Nature464, 571-574 (25 March 2010) | doi:10.1038/nature08879; Received 3 November 2009; Accepted 29 January 2010
Atom-by-atom structural and chemical analysis by annular dark-field electron microscopy
Ondrej L. Krivanek1, Matthew F. Chisholm2, Valeria Nicolosi3, Timothy J. Pennycook2,4, George J. Corbin1, Niklas Dellby1, Matthew F. Murfitt1, Christopher S. Own1, Zoltan S. Szilagyi1, Mark P. Oxley2,4, Sokrates T. Pantelides2,4 & Stephen J. Pennycook2,4
Nion Co., 1102 8th Street, Kirkland, Washington 98033, USA
Materials Science and Technology Division, Oak Ridge National Laboratory, Oak Ridge, Tennessee 37831-6069, USA
Department of Materials, University of Oxford, Parks Road, Oxford OX1 3PH, UK
Department of Physics and Astronomy, Vanderbilt University, Nashville, Tennessee 37235, USA
Correspondence to: Ondrej L. Krivanek1 Correspondence and requests for materials should be addressed to O.L.K. (Email: email@example.com).

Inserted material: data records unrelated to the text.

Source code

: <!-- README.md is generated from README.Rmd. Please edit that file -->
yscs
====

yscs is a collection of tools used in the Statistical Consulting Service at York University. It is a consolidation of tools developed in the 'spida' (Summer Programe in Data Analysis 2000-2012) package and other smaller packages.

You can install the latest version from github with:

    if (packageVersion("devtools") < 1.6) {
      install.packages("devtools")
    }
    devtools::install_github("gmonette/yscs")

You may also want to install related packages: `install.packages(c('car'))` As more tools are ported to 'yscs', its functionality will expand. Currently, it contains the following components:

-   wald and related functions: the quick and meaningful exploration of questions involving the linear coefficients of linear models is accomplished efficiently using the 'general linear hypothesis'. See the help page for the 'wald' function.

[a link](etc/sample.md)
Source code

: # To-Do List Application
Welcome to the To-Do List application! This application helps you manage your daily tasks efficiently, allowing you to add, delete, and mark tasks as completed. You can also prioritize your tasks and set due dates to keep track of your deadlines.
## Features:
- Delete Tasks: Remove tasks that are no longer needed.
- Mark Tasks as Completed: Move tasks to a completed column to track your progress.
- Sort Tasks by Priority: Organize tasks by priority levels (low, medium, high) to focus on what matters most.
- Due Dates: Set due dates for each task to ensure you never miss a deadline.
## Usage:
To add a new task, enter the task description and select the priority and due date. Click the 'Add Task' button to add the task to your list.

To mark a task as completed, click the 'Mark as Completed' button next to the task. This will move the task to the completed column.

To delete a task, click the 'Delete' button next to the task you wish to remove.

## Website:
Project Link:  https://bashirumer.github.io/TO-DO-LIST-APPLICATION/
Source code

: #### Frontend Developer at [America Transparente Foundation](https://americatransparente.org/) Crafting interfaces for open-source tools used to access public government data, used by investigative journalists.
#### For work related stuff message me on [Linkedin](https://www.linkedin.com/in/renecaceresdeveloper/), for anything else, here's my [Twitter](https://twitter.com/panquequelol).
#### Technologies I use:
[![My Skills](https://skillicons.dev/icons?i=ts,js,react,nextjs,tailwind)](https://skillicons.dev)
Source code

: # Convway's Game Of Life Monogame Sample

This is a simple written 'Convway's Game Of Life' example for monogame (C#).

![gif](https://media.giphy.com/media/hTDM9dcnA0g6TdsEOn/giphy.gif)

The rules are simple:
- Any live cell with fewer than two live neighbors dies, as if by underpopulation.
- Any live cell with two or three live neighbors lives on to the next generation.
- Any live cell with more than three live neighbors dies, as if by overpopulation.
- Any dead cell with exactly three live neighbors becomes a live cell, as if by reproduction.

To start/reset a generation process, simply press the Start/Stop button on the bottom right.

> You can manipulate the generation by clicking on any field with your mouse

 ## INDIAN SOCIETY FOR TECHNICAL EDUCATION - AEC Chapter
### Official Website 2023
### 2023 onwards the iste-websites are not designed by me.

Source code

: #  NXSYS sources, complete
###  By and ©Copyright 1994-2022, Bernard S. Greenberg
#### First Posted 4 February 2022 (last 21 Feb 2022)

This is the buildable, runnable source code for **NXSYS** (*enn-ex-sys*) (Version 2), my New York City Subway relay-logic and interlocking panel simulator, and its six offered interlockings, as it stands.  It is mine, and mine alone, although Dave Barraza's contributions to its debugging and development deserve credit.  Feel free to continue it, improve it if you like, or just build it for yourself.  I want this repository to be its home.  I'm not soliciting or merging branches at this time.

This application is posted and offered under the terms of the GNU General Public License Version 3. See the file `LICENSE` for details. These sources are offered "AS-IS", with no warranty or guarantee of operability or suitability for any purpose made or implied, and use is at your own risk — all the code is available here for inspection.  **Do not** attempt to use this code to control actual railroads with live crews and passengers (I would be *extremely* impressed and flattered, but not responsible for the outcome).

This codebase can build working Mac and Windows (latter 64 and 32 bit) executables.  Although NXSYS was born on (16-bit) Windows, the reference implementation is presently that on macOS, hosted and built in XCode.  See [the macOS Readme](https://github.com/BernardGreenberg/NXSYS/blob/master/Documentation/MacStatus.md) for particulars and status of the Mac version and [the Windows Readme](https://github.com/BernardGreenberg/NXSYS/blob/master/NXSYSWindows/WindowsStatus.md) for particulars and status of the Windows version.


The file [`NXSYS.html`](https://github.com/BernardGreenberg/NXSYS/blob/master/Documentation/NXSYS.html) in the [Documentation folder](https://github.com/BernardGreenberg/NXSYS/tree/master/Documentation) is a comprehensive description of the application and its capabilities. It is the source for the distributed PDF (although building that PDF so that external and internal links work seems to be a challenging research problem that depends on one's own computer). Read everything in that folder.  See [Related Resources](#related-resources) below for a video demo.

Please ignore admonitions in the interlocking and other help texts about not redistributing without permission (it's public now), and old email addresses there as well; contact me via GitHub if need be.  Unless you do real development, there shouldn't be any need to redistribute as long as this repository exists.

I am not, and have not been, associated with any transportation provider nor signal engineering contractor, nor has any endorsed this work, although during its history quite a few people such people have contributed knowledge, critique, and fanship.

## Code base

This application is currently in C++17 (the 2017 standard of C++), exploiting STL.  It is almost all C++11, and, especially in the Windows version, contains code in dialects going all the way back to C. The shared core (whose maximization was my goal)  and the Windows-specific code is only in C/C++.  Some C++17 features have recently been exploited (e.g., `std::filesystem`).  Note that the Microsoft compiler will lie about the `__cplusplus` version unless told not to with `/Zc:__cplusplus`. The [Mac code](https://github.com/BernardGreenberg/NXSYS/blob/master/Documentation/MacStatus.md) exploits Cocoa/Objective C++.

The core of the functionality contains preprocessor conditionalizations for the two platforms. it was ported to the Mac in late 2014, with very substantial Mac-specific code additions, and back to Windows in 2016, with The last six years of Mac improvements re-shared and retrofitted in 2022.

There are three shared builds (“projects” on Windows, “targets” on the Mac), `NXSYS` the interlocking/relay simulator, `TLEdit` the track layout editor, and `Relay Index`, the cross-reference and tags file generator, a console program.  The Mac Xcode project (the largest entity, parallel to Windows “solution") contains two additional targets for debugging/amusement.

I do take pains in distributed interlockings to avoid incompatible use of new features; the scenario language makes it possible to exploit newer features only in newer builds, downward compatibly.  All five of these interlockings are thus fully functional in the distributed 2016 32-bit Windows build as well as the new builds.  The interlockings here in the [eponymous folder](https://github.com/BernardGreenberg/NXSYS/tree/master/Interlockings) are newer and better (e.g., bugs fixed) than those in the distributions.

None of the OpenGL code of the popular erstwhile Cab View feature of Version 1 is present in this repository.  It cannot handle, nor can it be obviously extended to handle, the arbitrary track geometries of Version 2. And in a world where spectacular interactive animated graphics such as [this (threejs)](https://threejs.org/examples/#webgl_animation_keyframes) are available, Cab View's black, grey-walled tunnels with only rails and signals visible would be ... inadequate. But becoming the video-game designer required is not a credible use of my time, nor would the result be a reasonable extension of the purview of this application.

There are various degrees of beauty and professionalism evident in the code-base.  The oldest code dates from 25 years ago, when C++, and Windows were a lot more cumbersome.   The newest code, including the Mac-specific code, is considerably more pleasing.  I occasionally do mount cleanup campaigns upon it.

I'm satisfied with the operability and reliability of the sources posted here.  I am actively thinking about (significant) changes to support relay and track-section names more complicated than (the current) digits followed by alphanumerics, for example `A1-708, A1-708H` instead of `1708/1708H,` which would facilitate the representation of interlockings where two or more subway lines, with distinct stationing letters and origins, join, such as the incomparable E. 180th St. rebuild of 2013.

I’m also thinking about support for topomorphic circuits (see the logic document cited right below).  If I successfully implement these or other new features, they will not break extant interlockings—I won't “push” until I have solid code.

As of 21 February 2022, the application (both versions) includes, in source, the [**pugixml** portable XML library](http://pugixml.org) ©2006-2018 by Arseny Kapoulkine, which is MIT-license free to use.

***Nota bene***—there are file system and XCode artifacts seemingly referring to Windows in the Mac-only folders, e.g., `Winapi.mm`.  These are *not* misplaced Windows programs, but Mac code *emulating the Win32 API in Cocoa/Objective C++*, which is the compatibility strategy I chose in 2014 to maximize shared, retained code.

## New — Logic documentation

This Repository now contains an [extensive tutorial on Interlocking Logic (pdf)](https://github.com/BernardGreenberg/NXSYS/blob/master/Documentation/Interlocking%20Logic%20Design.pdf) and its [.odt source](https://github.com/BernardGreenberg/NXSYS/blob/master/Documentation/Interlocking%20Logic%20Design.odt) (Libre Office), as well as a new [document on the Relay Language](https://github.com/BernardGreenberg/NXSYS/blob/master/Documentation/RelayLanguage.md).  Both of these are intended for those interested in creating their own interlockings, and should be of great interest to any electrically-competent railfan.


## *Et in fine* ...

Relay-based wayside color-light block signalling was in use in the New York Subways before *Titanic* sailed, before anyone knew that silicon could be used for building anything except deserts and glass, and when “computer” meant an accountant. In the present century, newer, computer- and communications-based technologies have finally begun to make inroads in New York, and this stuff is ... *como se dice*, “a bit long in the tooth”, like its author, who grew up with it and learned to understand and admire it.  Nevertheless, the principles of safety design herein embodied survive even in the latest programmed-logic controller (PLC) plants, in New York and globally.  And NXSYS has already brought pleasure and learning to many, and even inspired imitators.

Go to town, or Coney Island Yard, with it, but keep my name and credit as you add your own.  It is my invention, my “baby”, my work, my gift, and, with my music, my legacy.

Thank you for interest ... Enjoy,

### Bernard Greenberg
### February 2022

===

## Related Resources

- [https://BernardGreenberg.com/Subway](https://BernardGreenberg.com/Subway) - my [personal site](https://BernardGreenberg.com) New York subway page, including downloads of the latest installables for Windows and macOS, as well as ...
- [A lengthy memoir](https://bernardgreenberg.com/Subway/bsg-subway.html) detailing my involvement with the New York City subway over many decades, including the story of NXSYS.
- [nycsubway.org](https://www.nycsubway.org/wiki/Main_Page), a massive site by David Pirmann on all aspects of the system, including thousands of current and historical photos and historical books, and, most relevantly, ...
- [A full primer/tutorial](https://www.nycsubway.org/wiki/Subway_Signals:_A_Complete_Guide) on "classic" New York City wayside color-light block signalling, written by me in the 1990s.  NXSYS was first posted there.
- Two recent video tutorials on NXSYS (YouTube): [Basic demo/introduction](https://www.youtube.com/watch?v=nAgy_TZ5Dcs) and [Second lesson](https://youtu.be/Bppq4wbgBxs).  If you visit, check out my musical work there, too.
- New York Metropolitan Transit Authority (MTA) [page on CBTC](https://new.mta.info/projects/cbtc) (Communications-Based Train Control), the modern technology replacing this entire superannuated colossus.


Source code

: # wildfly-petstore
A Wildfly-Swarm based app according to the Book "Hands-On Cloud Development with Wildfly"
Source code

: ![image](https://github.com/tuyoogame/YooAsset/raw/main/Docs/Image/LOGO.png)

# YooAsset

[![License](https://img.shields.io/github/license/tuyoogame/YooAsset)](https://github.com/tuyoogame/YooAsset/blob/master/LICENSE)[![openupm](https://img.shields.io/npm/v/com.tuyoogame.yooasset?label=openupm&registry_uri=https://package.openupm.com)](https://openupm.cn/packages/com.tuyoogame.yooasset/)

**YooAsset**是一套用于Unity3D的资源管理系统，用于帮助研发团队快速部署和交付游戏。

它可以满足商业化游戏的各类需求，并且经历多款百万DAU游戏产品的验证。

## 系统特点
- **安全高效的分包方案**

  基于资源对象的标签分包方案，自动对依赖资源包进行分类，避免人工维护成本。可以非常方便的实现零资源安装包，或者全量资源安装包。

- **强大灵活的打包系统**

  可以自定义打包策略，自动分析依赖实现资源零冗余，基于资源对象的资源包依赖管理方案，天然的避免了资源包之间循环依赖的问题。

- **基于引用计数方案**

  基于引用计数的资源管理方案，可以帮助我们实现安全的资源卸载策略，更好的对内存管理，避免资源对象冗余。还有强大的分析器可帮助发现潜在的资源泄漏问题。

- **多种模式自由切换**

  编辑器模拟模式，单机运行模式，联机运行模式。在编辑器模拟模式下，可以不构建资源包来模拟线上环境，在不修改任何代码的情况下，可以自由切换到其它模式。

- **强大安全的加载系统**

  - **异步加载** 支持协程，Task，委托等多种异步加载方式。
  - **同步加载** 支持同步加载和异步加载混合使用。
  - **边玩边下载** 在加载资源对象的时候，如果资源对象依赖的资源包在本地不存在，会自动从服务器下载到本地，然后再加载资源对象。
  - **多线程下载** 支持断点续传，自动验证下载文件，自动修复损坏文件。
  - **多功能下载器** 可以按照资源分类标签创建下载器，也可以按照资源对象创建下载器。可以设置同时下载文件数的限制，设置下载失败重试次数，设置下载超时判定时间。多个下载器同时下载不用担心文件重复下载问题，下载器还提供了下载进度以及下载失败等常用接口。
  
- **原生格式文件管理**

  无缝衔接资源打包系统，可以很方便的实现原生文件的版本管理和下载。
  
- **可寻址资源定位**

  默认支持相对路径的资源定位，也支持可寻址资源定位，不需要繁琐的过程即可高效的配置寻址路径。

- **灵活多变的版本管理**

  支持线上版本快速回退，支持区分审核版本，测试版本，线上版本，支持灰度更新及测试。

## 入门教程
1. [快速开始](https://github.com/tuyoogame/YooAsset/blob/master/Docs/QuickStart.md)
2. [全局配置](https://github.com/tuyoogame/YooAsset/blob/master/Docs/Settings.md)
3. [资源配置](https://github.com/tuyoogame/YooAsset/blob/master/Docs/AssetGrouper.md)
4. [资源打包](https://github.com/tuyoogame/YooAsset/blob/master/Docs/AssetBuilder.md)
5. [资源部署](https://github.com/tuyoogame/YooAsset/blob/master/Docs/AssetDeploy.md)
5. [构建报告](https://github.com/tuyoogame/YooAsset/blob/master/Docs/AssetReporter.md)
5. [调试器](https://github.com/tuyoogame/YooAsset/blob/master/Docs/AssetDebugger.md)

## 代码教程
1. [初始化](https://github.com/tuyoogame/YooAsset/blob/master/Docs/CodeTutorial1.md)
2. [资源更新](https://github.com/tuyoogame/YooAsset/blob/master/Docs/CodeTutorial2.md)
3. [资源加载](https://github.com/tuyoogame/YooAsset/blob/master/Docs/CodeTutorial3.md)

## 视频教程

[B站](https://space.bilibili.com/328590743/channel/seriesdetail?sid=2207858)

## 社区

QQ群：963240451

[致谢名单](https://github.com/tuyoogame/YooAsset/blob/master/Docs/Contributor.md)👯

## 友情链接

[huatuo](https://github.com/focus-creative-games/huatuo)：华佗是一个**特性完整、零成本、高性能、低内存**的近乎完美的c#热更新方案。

Direct imaging and chemical identification of all the atoms in a material with unknown three-dimensional structure would constitute a very powerful general analysis tool. Transmission electron microscopy should in principle be able to fulfil this role, as many scientists including Feynman realized early on1. It images matter with electrons that scatter strongly from individual atoms and whose wavelengths are about 50 times smaller than an atom. Recently the technique has advanced greatly owing to the introduction of aberration-corrected optics2, 3, 4, 5, 6, 7, 8. However, neither electron microscopy nor any other experimental technique has yet been able to resolve and identify all the atoms in a non-periodic material consisting of several atomic species. Here we show that annular dark-field imaging in an aberration-corrected scanning transmission electron microscope optimized for low voltage operation can resolve and identify the chemical type of every atom in monolayer hexagonal boron nitride that contains substitutional defects. Three types of atomic substitutions were found and identified: carbon substituting for boron, carbon substituting for nitrogen, and oxygen substituting for nitrogen. The substitutions caused in-plane distortions in the boron nitride monolayer of about 0.1Å magnitude, which were directly resolved, and verified by density functional theory calculations. The results demonstrate that atom-by-atom structural and chemical analysis of all radiation-damage-resistant atoms present in, and on top of, ultra-thin sheets has now become possible.